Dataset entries
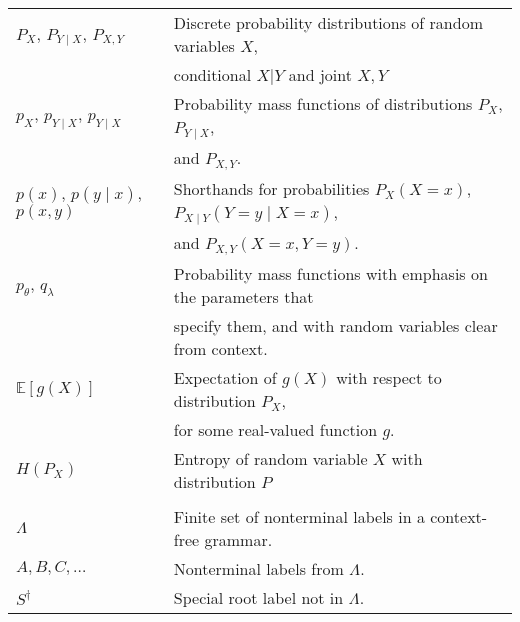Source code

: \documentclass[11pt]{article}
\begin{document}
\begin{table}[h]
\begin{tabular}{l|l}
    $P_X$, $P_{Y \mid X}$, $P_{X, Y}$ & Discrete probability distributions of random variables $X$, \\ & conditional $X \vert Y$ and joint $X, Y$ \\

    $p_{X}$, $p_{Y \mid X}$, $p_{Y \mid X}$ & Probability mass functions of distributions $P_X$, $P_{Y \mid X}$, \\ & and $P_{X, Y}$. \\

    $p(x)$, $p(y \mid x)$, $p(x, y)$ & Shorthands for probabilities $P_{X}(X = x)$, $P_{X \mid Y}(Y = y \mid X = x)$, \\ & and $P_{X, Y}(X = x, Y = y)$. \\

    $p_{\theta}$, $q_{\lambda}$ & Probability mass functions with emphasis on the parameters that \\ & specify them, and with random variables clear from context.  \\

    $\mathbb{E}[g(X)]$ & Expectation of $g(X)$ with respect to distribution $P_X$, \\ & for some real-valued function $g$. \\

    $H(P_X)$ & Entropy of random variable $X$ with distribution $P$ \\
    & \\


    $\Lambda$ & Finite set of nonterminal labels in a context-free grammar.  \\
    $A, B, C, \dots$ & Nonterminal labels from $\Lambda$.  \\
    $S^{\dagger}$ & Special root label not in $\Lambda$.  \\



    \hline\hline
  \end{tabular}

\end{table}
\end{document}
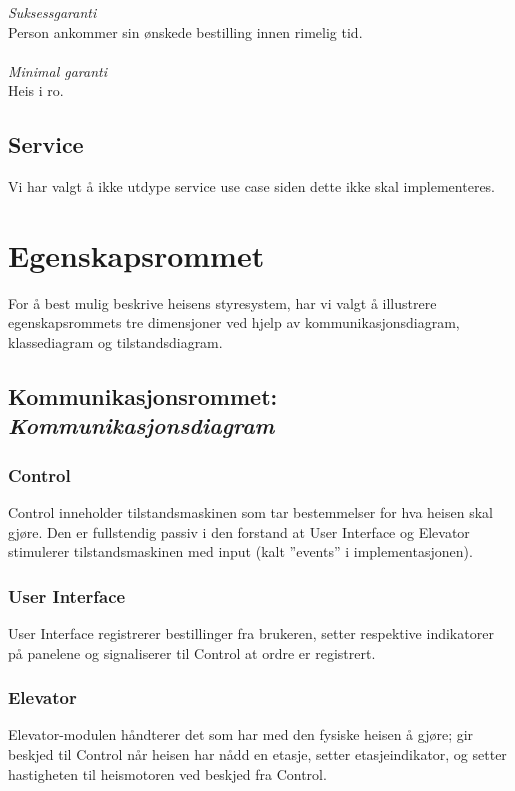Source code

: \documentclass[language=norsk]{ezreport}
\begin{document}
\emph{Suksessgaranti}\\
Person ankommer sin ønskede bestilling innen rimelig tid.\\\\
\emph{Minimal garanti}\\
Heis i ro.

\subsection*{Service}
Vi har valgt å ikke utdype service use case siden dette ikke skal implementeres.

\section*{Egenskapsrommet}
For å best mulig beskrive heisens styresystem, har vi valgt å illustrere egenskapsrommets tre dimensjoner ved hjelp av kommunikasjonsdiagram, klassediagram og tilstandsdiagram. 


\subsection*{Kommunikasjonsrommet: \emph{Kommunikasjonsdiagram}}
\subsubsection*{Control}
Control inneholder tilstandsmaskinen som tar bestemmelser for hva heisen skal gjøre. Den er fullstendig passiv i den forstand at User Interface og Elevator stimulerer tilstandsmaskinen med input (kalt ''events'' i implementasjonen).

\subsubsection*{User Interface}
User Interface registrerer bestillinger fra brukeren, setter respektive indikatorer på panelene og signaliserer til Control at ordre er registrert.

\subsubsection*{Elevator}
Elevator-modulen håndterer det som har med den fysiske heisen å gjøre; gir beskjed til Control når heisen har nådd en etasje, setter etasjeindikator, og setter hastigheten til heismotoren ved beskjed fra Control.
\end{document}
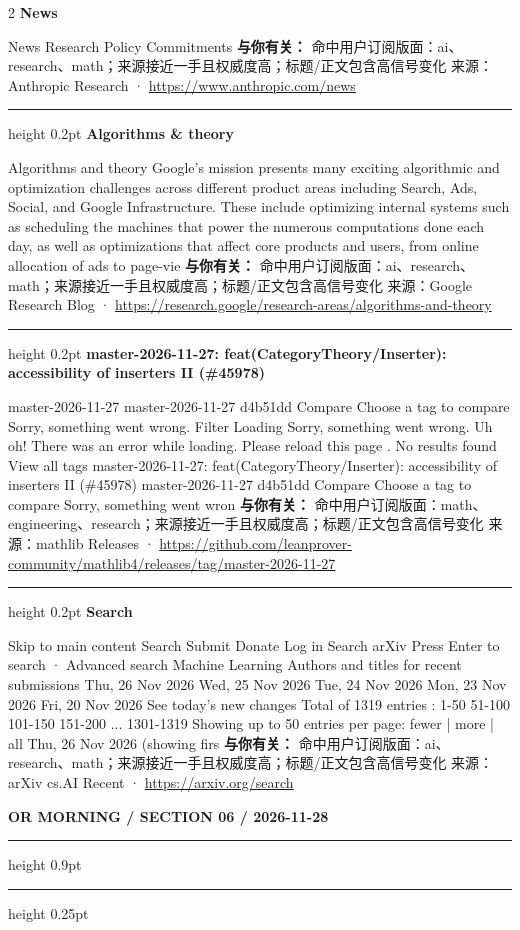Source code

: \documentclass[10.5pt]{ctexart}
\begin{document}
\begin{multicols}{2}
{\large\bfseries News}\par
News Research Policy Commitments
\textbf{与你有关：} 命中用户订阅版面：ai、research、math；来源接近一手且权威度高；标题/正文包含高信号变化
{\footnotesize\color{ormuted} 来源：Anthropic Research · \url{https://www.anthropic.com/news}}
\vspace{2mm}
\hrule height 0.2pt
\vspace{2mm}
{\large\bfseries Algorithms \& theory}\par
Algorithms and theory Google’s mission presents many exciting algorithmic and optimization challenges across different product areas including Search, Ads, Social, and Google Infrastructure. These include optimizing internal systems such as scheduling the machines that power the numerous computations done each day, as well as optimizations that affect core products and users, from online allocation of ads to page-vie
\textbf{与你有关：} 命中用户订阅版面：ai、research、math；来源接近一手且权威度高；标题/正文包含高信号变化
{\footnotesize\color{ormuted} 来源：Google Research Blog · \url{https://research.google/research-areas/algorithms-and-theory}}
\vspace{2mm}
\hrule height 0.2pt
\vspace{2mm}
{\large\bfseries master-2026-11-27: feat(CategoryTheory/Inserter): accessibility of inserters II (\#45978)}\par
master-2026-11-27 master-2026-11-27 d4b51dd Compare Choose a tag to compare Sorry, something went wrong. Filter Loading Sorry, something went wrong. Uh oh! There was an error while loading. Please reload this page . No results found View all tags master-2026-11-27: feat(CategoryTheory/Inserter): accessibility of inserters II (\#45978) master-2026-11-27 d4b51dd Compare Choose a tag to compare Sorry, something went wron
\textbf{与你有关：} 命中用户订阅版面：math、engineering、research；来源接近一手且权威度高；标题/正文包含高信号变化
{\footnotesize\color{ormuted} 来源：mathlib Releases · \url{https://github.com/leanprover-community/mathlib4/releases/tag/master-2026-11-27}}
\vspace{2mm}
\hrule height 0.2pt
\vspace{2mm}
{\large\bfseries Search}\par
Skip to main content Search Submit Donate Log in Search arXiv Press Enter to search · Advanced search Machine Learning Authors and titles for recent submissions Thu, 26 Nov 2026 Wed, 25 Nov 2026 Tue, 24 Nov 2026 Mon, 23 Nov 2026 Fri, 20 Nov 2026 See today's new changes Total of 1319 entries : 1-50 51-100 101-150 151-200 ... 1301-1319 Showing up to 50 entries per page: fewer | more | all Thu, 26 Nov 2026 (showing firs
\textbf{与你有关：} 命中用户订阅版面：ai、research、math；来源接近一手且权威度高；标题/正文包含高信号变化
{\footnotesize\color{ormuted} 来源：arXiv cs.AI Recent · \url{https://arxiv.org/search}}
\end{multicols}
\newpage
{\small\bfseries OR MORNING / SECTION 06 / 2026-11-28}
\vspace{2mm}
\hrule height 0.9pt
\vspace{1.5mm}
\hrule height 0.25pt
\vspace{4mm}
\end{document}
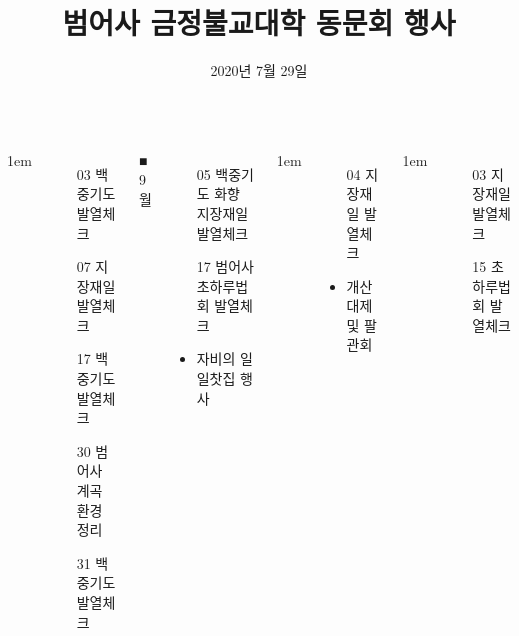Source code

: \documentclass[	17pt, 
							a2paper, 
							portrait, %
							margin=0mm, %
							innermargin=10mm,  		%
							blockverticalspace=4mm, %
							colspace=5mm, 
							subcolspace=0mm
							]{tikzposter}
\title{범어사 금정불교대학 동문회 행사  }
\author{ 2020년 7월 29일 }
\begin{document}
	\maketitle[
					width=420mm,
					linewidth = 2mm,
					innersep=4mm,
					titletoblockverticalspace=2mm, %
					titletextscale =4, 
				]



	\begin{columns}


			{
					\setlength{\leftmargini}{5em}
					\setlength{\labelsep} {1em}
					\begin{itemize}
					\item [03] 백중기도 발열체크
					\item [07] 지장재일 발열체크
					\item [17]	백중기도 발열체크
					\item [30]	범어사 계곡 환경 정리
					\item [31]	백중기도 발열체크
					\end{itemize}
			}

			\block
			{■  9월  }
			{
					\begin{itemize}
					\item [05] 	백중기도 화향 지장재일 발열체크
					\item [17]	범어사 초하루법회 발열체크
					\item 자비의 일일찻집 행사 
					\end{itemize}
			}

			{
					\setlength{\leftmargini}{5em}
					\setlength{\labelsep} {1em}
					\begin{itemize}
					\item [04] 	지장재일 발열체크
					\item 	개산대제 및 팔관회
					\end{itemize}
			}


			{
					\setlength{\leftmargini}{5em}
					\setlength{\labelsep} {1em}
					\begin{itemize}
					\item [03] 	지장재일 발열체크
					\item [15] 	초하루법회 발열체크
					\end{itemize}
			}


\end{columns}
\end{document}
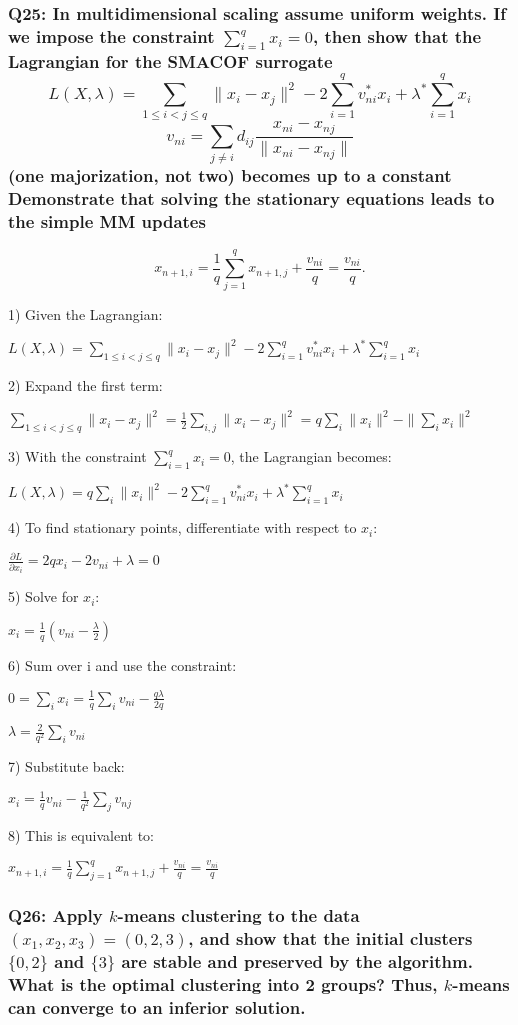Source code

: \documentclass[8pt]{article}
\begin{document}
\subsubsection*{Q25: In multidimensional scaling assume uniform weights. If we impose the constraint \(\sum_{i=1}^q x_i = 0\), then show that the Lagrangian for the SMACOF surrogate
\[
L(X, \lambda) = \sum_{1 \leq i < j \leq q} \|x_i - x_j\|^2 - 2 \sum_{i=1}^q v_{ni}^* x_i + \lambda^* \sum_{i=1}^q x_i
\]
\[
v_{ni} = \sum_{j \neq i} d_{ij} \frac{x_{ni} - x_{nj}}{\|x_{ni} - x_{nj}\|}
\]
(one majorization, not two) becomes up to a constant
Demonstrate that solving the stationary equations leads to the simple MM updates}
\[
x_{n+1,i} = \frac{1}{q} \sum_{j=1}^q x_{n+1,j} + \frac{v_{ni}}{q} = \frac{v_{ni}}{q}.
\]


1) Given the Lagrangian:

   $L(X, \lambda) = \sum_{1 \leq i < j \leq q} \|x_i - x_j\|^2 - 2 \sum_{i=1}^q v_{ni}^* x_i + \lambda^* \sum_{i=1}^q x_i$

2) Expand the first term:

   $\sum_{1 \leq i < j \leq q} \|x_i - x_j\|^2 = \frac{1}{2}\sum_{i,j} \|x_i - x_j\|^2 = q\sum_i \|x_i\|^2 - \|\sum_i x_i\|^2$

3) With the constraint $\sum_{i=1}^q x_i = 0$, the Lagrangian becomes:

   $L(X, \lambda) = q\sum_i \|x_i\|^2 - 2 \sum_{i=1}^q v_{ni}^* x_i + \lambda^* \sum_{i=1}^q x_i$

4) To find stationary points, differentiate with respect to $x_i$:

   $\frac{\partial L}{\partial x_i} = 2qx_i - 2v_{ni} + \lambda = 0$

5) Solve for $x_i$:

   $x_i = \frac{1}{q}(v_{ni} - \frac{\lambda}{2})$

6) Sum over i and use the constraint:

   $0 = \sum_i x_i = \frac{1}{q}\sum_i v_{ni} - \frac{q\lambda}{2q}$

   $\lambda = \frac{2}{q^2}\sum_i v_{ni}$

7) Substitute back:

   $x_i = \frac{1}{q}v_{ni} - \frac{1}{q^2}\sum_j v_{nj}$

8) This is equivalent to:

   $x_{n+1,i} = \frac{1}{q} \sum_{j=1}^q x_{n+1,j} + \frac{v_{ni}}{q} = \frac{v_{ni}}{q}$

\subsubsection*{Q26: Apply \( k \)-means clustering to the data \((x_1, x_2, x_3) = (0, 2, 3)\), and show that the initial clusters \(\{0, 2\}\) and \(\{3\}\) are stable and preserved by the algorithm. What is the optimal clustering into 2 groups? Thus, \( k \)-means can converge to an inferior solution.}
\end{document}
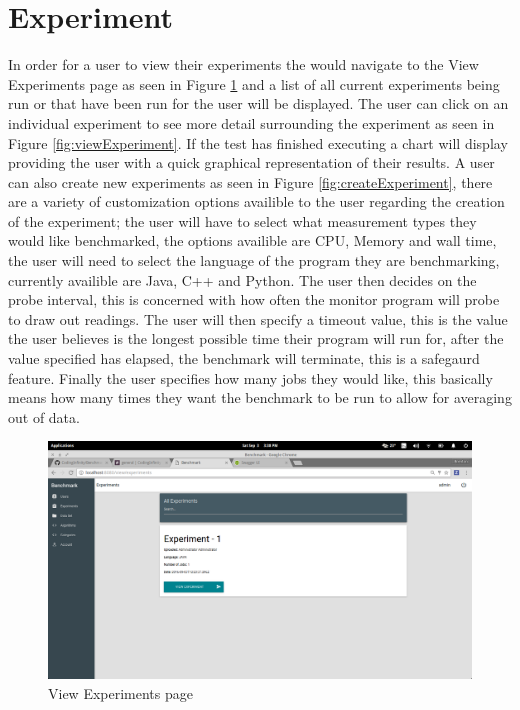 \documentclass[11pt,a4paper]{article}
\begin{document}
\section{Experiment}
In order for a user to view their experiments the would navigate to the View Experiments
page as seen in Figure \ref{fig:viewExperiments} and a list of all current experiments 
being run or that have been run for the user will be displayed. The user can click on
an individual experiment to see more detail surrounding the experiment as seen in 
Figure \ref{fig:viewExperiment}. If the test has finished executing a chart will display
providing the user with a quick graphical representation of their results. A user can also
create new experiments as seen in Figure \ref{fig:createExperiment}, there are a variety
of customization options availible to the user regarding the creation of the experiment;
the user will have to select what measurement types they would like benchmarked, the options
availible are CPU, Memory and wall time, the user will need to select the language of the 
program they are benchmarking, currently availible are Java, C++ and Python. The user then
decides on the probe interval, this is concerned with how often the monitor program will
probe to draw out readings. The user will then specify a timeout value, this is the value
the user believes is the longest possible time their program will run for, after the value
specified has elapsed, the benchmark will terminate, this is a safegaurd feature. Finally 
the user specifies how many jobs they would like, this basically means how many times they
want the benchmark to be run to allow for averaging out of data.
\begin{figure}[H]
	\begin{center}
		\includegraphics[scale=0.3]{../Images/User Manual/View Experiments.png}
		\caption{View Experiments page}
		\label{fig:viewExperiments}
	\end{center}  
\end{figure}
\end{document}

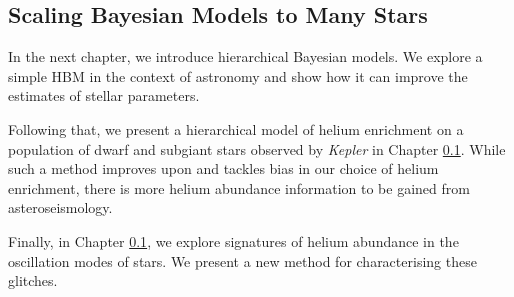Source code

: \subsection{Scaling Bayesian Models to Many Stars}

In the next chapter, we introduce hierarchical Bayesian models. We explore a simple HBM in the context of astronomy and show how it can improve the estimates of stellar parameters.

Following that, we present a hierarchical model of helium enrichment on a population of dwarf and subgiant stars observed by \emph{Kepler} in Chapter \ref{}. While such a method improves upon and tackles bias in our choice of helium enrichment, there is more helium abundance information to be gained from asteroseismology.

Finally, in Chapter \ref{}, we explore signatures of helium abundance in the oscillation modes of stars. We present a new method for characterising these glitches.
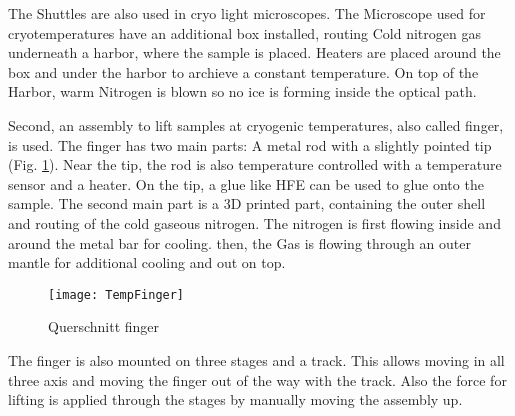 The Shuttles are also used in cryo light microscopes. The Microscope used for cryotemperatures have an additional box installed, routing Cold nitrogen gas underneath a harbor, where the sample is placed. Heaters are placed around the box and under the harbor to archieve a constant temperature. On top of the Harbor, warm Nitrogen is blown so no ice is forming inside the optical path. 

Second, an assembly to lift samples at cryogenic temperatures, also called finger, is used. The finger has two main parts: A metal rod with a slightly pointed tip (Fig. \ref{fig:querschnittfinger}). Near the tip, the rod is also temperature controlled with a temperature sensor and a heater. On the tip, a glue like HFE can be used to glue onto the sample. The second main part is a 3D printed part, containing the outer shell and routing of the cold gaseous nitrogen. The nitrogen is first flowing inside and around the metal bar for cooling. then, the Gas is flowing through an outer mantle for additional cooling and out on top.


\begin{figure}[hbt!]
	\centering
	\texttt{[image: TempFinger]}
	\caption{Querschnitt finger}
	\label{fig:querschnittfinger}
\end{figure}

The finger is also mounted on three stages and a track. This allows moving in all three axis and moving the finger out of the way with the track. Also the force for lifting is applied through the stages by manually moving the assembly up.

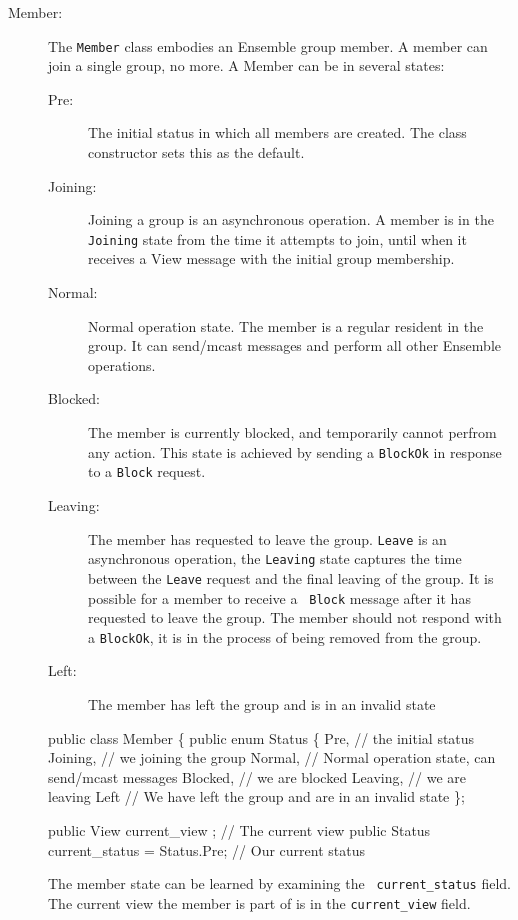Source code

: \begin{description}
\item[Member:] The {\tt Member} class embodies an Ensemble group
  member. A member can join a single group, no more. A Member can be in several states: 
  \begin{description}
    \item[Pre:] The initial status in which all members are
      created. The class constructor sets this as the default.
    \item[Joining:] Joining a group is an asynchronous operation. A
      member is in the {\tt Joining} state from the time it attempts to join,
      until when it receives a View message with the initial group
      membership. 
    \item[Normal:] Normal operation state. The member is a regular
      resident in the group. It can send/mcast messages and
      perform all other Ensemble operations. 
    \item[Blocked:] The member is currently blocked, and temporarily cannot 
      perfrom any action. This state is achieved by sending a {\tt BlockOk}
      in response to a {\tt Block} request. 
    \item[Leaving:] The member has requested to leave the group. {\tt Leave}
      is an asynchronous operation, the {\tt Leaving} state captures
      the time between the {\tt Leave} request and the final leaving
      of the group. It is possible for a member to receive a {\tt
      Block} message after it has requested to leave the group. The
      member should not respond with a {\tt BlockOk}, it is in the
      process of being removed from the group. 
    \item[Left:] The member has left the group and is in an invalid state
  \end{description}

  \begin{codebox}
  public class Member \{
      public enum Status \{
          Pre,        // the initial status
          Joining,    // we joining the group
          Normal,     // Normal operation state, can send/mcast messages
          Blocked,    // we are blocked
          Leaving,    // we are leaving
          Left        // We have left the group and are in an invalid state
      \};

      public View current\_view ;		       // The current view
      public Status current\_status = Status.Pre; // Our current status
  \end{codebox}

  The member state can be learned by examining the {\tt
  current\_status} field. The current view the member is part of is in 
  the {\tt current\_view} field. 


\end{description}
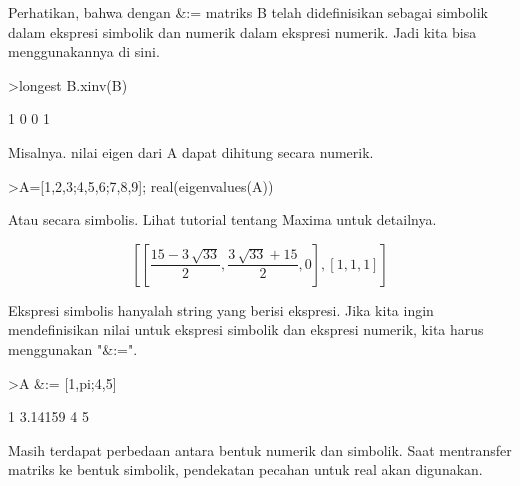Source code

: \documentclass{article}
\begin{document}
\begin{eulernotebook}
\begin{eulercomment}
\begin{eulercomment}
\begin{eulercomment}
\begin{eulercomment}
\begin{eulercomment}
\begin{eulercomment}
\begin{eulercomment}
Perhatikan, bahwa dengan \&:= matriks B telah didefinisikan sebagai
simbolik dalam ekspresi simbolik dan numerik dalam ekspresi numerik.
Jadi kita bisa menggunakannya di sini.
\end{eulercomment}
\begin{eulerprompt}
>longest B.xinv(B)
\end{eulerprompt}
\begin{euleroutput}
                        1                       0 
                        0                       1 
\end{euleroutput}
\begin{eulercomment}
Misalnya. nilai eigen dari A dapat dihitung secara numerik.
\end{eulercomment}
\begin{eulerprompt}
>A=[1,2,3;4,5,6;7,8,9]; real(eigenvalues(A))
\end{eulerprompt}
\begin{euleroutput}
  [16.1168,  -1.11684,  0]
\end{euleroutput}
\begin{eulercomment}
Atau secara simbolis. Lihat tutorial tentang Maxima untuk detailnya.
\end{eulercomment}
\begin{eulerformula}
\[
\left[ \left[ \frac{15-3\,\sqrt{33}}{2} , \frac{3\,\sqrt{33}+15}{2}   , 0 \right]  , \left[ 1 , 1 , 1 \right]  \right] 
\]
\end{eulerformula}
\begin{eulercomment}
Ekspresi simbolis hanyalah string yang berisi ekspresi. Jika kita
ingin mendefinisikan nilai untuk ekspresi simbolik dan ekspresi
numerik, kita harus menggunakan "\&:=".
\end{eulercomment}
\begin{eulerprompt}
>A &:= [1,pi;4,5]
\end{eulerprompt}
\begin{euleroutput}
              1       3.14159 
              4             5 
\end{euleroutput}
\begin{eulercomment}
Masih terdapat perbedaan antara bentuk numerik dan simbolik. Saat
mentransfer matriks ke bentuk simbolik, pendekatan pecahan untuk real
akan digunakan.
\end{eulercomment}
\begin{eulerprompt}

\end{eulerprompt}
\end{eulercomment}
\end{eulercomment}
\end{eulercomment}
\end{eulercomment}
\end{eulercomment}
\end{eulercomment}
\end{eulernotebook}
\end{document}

#### [WHAT IS BEING ASKED]
Above are the entries; copy every line among them that contains the word "public".

#### [SOLUTION TO THIS TASK]
  public class Member \{
      public enum Status \{
      public View current\_view ;		       // The current view
      public Status current\_status = Status.Pre; // Our current status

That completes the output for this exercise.